For instance, successful blogger Jon Morrow (who writes about blogging on his SmartBlogger site) has a section, Tools We Recommend. Kevin J Duncan wrote there, "Our list is short. It’s filled with only a handful of categories. And we only mention the best blogging tools — those we use ourselves or recommend to our students. Further down, he adds, "If you grab any of the blogging tools we mention using our referral links, we’ll get a small commission. However, there’s no extra cost to you.” The list is hand-selected and only includes products that would be of use to SmartBlogger's target audience of beginning bloggers. 

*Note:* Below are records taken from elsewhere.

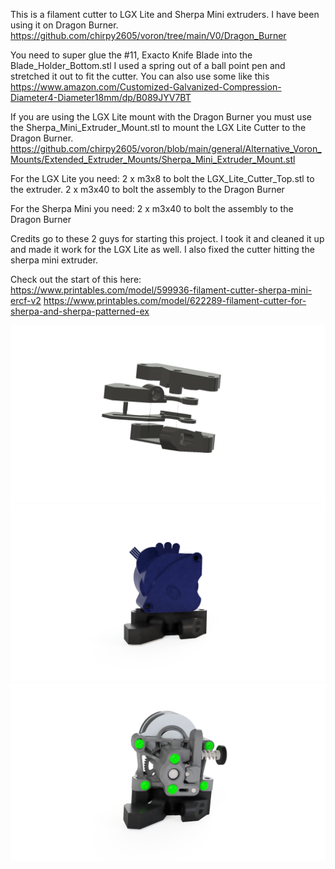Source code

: This is a filament cutter to LGX Lite and Sherpa Mini extruders. I have been using it on Dragon Burner. https://github.com/chirpy2605/voron/tree/main/V0/Dragon_Burner

You need to super glue the #11, Exacto Knife Blade into the Blade_Holder_Bottom.stl
I used a spring out of a ball point pen and stretched it out to fit the cutter. You can also use some like this https://www.amazon.com/Customized-Galvanized-Compression-Diameter4-Diameter18mm/dp/B089JYV7BT

If you are using the LGX Lite mount with the Dragon Burner you must use the Sherpa_Mini_Extruder_Mount.stl to mount the LGX Lite Cutter to the Dragon Burner.
https://github.com/chirpy2605/voron/blob/main/general/Alternative_Voron_Mounts/Extended_Extruder_Mounts/Sherpa_Mini_Extruder_Mount.stl

For the LGX Lite you need:
2 x m3x8 to bolt the LGX_Lite_Cutter_Top.stl to the extruder.
2 x m3x40 to bolt the assembly to the Dragon Burner

For the Sherpa Mini you need:
2 x m3x40 to bolt the assembly to the Dragon Burner

Credits go to these 2 guys for starting this project. I took it and cleaned it up and made it work for the LGX Lite as well. I also fixed the cutter hitting the sherpa mini extruder.

Check out the start of this here:
https://www.printables.com/model/599936-filament-cutter-sherpa-mini-ercf-v2
https://www.printables.com/model/622289-filament-cutter-for-sherpa-and-sherpa-patterned-ex


![3dthat ERCF_Filament_Cutter](https://github.com/3Dthat/ERCF-Filament-Cutter/blob/3Dthat/Images/Sherpa%20Mini%20Exploded.png)
![3dthat ERCF_Filament_Cutter](https://github.com/3Dthat/ERCF-Filament-Cutter/blob/3Dthat/Images/LGX_Lite_Render.png)
![3dthat ERCF_Filament_Cutter](https://github.com/3Dthat/ERCF-Filament-Cutter/blob/3Dthat/Images/Sherpa_mini_render.PNG)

Brands could consider using successful influencers as part of their affiliate network. But that is not how affiliate marketing usually works – potential affiliates apply to promote the affiliate products. The more successful the influencer, the more selective they are likely to be with the products they will promote. Most will have no interest in acting as affiliate marketers for products that don’t align perfectly with their topic of expertise.

How Affiliate Marketers Can Work with Influencers to Boost Product Promotion

There is another way that some influencers work with affiliate products. This is when affiliate marketers choose to work with influencers (in their influencer marketing guise) to promote affiliate products.

Affiliate merchants are almost irrelevant to these promotions. Their contracts are still with the original affiliate marketer, and it is that person's custom link that influencers use for the promotion.

This can sometimes be a gamble on the affiliate marketer’s part. They have to pay an influencer to promote the product, whether they make any sales or not. But they gain the advantage of the influencer's greater reach, which could be of great value as long as they pick the right influencer with the best audience for the product.

This is really just a typical influencer marketing transaction. Only this time, the client isn't a brand. It is instead a person marketing the product, trying to make a sufficient volume of sales to warrant the additional expense od paying an influencer.